Comandante de navio Amanda Pontes (Foto: Arquivo Pessoal)

A cearense, que ainda no Ensino Médio, aos 16 anos, já sabia o que queria fazer, cursou a Escola de Formação de Oficiais da Marinha Mercante. Em sua turma de 147 alunos, havia apenas 32 meninas.

O barco que tripula ao longo da costa brasileira (navegação de cabotagem) transporta derivados de petróleo, o que, pela natureza do produto, reforça ainda mais a sua responsabilidade sobre os equipamentos de segurança (extintores, redes e sistemas). Também responde pela Salvatagem (botes, balsas, barcos e coletes de emergência), além de equipamentos, treinamento e a própria carga transportada.

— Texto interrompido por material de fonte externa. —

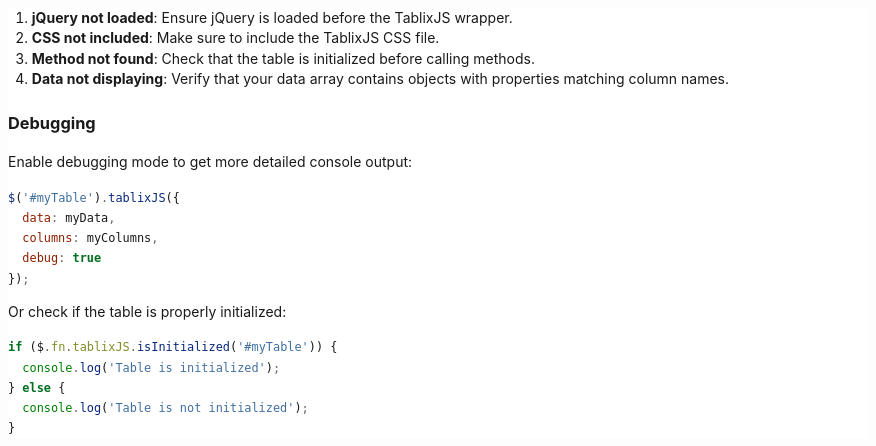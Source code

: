 1. **jQuery not loaded**: Ensure jQuery is loaded before the TablixJS wrapper.
2. **CSS not included**: Make sure to include the TablixJS CSS file.
3. **Method not found**: Check that the table is initialized before calling methods.
4. **Data not displaying**: Verify that your data array contains objects with properties matching column names.

### Debugging

Enable debugging mode to get more detailed console output:

```javascript
$('#myTable').tablixJS({
  data: myData,
  columns: myColumns,
  debug: true
});
```

Or check if the table is properly initialized:

```javascript
if ($.fn.tablixJS.isInitialized('#myTable')) {
  console.log('Table is initialized');
} else {
  console.log('Table is not initialized');
}
```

“Atenção permanente é a preocupação de quem vive em ambiente confinado e em minoria”, alerta ela, acrescentando que “é necessário se manter ativa e altiva para garantir o respeito profissional”.

Mulheres na tribuna

A escassa representatividade feminina é expressa também no mundo político, embora as candidaturas femininas tenham batido recorde este ano, com 33,3% dos registros nas esferas federal, estadual e distrital. Segundo acompanhamento da Agência Senado, as mulheres são 53% do eleitorado brasileiro (82 milhões de votantes), mas ocupam somente 7,28% das cadeiras no Senado.

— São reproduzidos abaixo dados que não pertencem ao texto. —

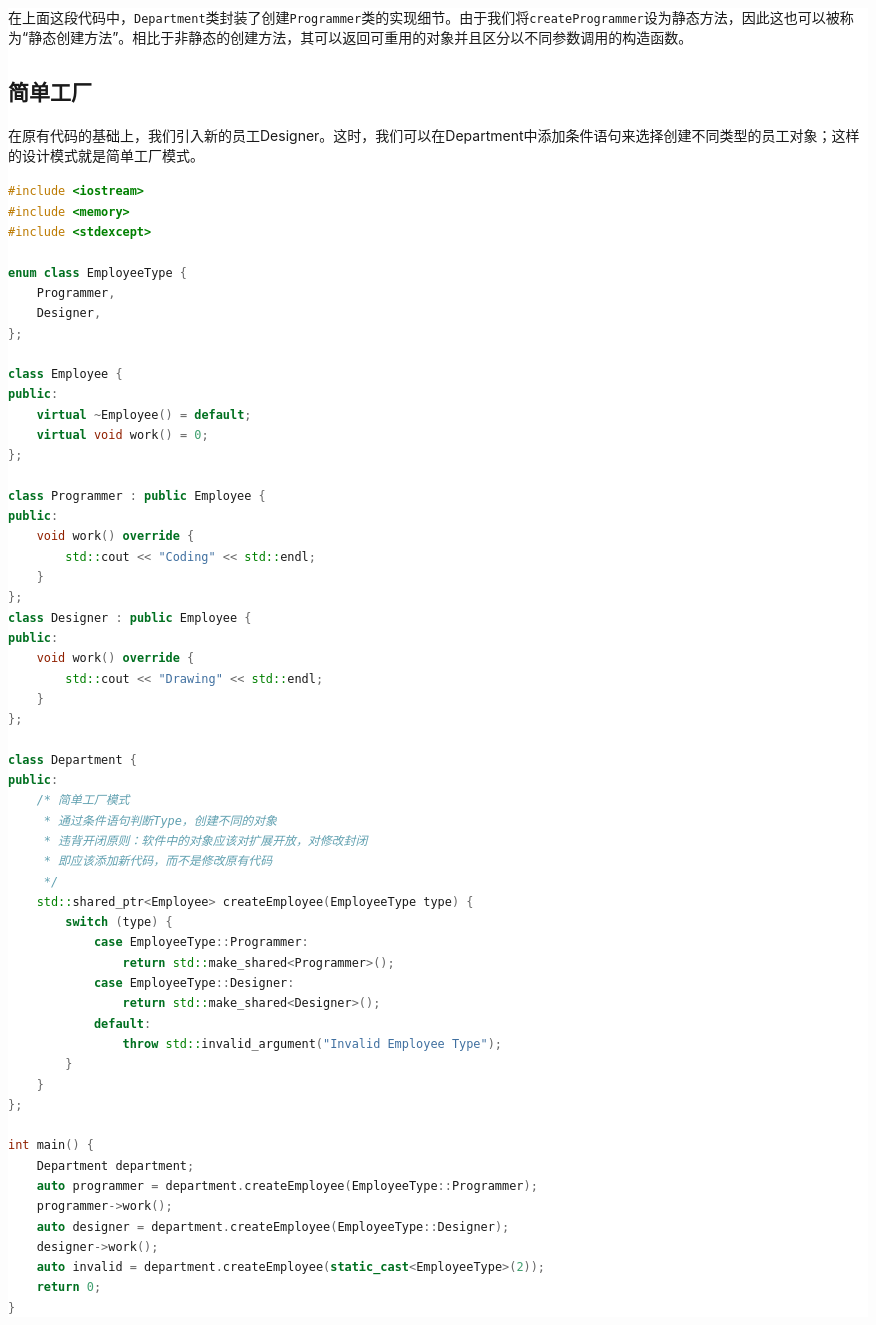 在上面这段代码中，`Department`类封装了创建`Programmer`类的实现细节。由于我们将`createProgrammer`设为静态方法，因此这也可以被称为“静态创建方法”。相比于非静态的创建方法，其可以返回可重用的对象并且区分以不同参数调用的构造函数。

## 简单工厂

在原有代码的基础上，我们引入新的员工Designer。这时，我们可以在Department中添加条件语句来选择创建不同类型的员工对象；这样的设计模式就是简单工厂模式。

```cpp
#include <iostream>
#include <memory>
#include <stdexcept>

enum class EmployeeType {
    Programmer,
    Designer,
};

class Employee {
public:
    virtual ~Employee() = default;
    virtual void work() = 0;
};

class Programmer : public Employee {
public:
    void work() override {
        std::cout << "Coding" << std::endl;
    }
};
class Designer : public Employee {
public:
    void work() override {
        std::cout << "Drawing" << std::endl;
    }
};

class Department {
public:
    /* 简单工厂模式
     * 通过条件语句判断Type，创建不同的对象
     * 违背开闭原则：软件中的对象应该对扩展开放，对修改封闭
     * 即应该添加新代码，而不是修改原有代码
     */
    std::shared_ptr<Employee> createEmployee(EmployeeType type) {
        switch (type) {
            case EmployeeType::Programmer:
                return std::make_shared<Programmer>();
            case EmployeeType::Designer:
                return std::make_shared<Designer>();
            default:
                throw std::invalid_argument("Invalid Employee Type");
        }
    }
};

int main() {
    Department department;
    auto programmer = department.createEmployee(EmployeeType::Programmer);
    programmer->work();
    auto designer = department.createEmployee(EmployeeType::Designer);
    designer->work();
    auto invalid = department.createEmployee(static_cast<EmployeeType>(2));
    return 0;
}
```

A legislação começa a avançar, ainda que lentamente, com a Lei 12.034/2009, assegurando um percentual mínimo de 30% e limitando a 70% as candidaturas de cada sexo, com destinação de, pelo menos, 30% dos recursos do Fundo Partidário e do Fundo Especial de Financiamento de Campanha, e do tempo de propaganda eleitoral gratuita no rádio e na TV.  Na disputa pela presidência, igualmente, algo mudou e dos cinco candidatos com mais de 1% das intenções de votos, duas são mulheres: Simone Tebet e Soraya Thronicke.

Mulheres no setor público

À frente da Assessoria Especial de Acolhimento aos Movimentos Sociais (Asemov) da Casa Civil do governo cearense, Zelma Madeira é uma liderança negra no Ceará que tem um pensamento bastante crítico em relação à posição das mulheres no mundo do trabalho.

“Temos uma sociedade campeã em desigualdade de gênero e de raça que guarda um ranço patriarcal”.

Ela exemplifica com o fato de praticamente todas as profissões terem começado com cunho mais masculino e só posteriormente abriram espaço pela força e resistência dos movimentos femininos e também pela posição de homens que têm a consciência da igualdade.

Filha de um trabalhador da construção civil e de uma costureira, ela diz que venceu as barreiras pela inteligência dos pais, que apostaram no poder transformador da educação. Com boa formação, aperfeiçoamento constante, com mestrado e doutorado, ela acredita que vai impondo posição. “Vocês podem ocupar quaisquer postos”, dizia a mãe dela. Zelma confiou e seguiu a carreira de docente na Universidade Federal do Ceará. Agora integra a equipe de governo como gestora com status de secretária.

Ela entende que as mulheres avistam melhor os problemas e apontam soluções. “Basta termos oportunidades para assumirmos com competência qualquer desafio na sociedade contemporânea”, finaliza.